Ce n’est pas encore parfait mais, comme toujours chez Porsche, c’est judicieusement calibré et plus transparent que tout ce que j’ai pu essayer de comparable. Par ailleurs, si vous dosez bien, le système de récupération d’énergie peut recharger la batterie avec une puissance atteignant 265 kW. Si vous utilisez votre Taycan essentiellement en ville, il est même envisageable de ne jamais solliciter le freinage hydraulique, raison pour laquelle les disques adoptent un revêtement spécial au tungstène pour éviter de rouiller en cas de non utilisation pendant une durée prolongée.

Et avec toutes ces batteries, on n’a pas trop l’impression de conduire un bus ?

Pas le moins du monde. La masse est palpable, on sent qu’on est au volant de quelque chose de substantiel, qui n’est pas prédisposé au gymkhana.
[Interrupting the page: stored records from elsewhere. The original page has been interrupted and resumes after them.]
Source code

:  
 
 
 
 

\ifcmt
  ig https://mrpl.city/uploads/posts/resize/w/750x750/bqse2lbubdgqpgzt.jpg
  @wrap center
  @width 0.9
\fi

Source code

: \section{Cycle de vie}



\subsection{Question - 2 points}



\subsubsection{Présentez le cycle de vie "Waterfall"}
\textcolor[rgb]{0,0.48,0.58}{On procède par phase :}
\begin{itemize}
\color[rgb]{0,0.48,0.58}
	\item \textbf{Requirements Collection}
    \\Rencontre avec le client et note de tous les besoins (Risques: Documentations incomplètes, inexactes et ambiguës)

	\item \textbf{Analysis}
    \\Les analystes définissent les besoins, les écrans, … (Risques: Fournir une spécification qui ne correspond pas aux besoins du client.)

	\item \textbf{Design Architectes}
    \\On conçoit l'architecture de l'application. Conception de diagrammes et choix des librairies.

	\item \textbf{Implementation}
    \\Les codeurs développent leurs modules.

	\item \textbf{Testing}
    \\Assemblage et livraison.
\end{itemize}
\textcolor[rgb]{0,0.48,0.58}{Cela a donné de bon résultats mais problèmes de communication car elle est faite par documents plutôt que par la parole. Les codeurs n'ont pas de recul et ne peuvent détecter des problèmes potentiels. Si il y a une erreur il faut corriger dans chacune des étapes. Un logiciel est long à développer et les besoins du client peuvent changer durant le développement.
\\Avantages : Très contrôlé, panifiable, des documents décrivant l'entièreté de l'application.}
Mais parce que le centre de gravité est plus bas que celui d’une 911, et que la suspension est à peu de chose près celle d’une Panamera (avec un paquet d’électronique en plus), la Taycan vire merveilleusement à plat, s’inscrit avec agilité grâce à ses quatre roues directrices et donne en règle générale l’impression d’être une demi-tonne plus légère.

D’ailleurs, vous en connaissez beaucoup des bus qui bouclent le Nürburgring en 7 minutes 42 ?

Vous avez pu tenter un départ arrêté ? Ou drifter ?

Pas moi, mais mon sympathique chauffeur s’en est chargé pendant nos tours rapides sur la piste de Weissach. 0 à 100 km/h en 3 s, disions-nous ? Ça m’a semblé encore plus violent que ça. Au moment où j’écris ces lignes, mes testicules n’ont pas fini de redescendre et le sang commence à peine à revenir sur la moitié face de mon corps. Cet engin est foutrement rapide. Des g en pagaille, pas un poil de patinage des roues, aucun changement de rapport pour laisser vos organes respirer.

C’est impressionnant, sans aucun doute. Mais est-ce vraiment différent d’une Tesla Model S P100D en ligne droite ? Non. C’est là que réside le défi pour les constructeurs de sportives électriques : pour l’instant, ce genre d’accélération est encore quelque chose de nouveau, mais il va très vite falloir trouver autre chose pour se différencier sur le marché.

Et oui, je peux confirmer qu’elle va vous faire un joli travers si vous l’inscrivez sur les freins, attendez un peu qu’elle pivote puis envoyez toute la sauce. C’est bien pratique quand on veut illustrer un essai, mais on sent que ce n’est pas sa vocation première.

Et donc, quelle est cette vocation ?

Celle d’être la voiture électrique la plus sportive et la plus agréable à conduire du marché. Et elle y parvient. Porsche soutient qu’il s’agit d’une voiture de sport à quatre portes. En réalité c’est une GT : une berline ultraperformante et raffinée, avec de la place pour ses passagers et leurs bagages, qui se trouve être électrique.

Porsche démontre que la voiture électrique peut être autre chose que la somme de compromis à laquelle on s’attend aujourd’hui. Oui, on a perdu un peu en caractère dans l’opération, mais on y découvre de nouvelles et séduisantes perspectives, qui pourraient bien faire la joie de la prochaine génération d’automobilistes.